Oysa YSK'nın aldığı kararların incelenip uygunluğunun tartışılması veya bir üst makama itiraz gibi bir durum söz konusu dahi değil.
Dolayısıyla, İçişleri Bakanlığı müfettişlerinin
"Durumu inceledik, bu yönde bir eylem var" veya
"Yok" demeye hakkı dahi yok.
Bu mahkemenin bir kişi hakkında verdiği mahkûmiyet kararını polisin
"Bir de ben inceleyeyim, mahkemenin kararı yerinde mi" diye sorgulaması gibi bir tabloyu ortaya çıkardığı için de sıkıntı yaratıyor.
Keçeciler'in uyarısı YSK'nın buradaki beklentisi, başvurusu doğrultusunda Bakanlığın gereğini yerine getirmesi.
Peki, getirmezse ne olur?
Soruyu, 1977'de Konya Belediye Başkanlığı, 1987'de de
Özal liderliğindeki ANAP Genel Başkan Yardımcılığı döneminde benzer sorunlarla yüz yüze kalan
Mehmet Keçeciler 'e yönelttim.
"YSK'nın darbesi ağır olur" diye söze girdi.
Konya'da seçimi kazanmasına karşın YSK'nın bir kararı ile belediye başkanlığının elinden gittiğini anımsattı.
1987'de de seçime ilişkin tüm hazırlıkların bitmesine, milletvekili aday listelerinin açıklanmasına rağmen Anayasa Mahkemesi ve YSK kararı ile seçimlerin iptal edildiğini anımsattı.
"Ateşle oynadıklarının farkında değiller" deyip devam etti:
"Ağır sonucuyla iki kez karşılaşmış biri olarak söylüyorum. YSK ile oyun olmaz, kavga edilmez. Hukuk devletiysek hepimizin YSK kararına uyması zorunludur. 'İnceliyorum, bakıyorum'
diye oyalamaya gelmez. AK Parti'nin Tunceli'de seçim dışı kalması veya bu ilde seçimin ileri tarihe ertelenmesine kadar varacak süreç yaşanabilir..." YSK'nın ceza yetkisi Keçeciler'in de vurguladığı gibi YSK'nın varacağı son aşama Tunceli'de seçim iptali olabilir.

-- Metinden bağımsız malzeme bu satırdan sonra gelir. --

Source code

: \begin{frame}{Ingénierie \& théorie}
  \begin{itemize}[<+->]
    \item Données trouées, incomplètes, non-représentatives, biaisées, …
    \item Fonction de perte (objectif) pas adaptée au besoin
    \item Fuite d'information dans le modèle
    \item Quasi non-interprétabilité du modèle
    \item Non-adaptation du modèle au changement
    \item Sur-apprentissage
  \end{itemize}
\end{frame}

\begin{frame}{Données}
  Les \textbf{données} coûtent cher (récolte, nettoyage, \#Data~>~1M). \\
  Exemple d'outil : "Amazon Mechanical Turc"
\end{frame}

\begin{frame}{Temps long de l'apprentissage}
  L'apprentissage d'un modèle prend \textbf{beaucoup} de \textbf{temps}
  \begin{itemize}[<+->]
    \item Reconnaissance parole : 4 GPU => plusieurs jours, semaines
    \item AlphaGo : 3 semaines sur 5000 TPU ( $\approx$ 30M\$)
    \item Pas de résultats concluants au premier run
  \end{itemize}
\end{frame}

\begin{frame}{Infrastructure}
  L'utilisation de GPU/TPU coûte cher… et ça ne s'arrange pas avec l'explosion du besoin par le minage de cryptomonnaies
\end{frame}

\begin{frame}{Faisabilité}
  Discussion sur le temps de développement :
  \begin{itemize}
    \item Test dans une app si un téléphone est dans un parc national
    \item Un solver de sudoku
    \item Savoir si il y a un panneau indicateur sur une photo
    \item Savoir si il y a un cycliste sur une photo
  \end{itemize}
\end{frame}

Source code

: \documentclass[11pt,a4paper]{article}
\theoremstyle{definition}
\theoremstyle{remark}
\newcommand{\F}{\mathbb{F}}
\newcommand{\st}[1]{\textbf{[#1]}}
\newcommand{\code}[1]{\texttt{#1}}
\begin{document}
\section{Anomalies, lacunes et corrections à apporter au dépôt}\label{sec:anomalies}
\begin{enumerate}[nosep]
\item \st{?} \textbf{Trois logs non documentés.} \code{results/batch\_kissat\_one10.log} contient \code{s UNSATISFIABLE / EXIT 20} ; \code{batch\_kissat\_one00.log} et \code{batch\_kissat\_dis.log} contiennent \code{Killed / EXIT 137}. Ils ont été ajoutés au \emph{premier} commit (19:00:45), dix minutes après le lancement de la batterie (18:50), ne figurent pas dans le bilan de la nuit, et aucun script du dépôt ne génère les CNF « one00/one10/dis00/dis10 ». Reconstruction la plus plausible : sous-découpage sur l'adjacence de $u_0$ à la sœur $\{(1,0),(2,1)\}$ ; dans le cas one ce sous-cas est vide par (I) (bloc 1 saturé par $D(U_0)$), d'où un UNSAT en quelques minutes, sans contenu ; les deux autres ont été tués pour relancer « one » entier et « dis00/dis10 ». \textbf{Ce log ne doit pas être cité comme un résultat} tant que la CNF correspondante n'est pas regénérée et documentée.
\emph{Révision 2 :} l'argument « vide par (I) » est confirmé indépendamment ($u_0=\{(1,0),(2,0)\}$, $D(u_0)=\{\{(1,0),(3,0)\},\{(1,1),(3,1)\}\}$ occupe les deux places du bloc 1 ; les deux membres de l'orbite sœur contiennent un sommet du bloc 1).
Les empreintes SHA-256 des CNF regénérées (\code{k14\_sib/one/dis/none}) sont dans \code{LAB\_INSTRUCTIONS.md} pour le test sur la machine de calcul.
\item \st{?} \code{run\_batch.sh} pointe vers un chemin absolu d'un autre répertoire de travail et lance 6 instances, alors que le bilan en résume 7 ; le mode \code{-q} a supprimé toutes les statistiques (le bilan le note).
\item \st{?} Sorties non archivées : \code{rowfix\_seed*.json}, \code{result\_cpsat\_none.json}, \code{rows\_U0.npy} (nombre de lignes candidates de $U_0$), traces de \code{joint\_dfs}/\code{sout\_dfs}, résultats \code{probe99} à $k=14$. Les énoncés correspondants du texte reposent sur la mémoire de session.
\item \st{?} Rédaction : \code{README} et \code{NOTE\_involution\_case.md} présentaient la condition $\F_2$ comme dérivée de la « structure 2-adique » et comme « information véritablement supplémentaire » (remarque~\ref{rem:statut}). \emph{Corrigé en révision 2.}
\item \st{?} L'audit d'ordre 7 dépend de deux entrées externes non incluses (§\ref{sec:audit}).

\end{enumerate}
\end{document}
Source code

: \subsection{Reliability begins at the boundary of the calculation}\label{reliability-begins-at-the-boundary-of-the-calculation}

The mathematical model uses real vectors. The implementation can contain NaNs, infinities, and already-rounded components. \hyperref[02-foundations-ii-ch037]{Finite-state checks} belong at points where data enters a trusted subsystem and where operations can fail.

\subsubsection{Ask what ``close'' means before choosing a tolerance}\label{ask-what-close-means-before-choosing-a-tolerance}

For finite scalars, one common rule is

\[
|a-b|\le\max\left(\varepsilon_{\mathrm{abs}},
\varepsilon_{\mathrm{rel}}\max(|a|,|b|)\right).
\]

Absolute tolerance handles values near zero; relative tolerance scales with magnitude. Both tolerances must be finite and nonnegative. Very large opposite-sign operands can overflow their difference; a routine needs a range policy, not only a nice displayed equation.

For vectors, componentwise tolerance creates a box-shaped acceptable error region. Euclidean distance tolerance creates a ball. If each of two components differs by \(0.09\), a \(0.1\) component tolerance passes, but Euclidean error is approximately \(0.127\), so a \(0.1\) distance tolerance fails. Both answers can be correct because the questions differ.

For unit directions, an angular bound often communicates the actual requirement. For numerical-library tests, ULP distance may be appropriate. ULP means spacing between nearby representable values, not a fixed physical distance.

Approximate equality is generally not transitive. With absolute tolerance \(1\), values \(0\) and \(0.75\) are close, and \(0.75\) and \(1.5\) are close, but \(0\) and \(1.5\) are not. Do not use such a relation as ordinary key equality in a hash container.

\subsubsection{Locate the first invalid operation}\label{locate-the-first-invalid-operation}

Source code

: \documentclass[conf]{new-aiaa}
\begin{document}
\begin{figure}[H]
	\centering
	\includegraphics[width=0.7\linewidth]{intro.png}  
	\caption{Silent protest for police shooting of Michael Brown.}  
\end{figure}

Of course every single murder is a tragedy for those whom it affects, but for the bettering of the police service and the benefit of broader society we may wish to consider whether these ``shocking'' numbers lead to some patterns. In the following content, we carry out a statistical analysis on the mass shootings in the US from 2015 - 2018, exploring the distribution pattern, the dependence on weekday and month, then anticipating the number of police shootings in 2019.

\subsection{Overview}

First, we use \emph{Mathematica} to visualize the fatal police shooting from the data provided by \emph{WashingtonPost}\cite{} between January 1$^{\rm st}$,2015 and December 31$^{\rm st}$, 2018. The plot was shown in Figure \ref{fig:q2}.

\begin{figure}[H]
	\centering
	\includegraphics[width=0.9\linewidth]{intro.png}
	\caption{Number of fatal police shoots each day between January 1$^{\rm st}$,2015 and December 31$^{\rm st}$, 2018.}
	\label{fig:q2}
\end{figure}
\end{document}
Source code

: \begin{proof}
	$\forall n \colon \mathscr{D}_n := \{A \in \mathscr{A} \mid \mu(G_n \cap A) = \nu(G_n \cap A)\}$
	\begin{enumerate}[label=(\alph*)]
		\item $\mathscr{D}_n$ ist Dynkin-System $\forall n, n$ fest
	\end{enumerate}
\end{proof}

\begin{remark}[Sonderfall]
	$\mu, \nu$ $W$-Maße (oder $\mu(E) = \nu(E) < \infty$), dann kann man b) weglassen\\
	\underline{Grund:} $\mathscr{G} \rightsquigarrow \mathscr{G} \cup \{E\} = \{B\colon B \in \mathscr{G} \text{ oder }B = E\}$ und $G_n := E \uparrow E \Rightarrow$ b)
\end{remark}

YSK'nın bunun da ötesine geçip doğrudan devreye girerek, vali hakkında soruşturma, kovuşturma veya cezalandırma kararını verip veremeyeceği tartışmalı...
Çünkü seçime ilişkin yasakları düzenleyen yasalardan herhangi biri YSK'ya bu görevi vermiyor.
Soruşturma, kovuşturma veya cezalandırmanın ilgili ve yetkili kurumlar aracılığıyla yerine getirileceğine hükmediyor.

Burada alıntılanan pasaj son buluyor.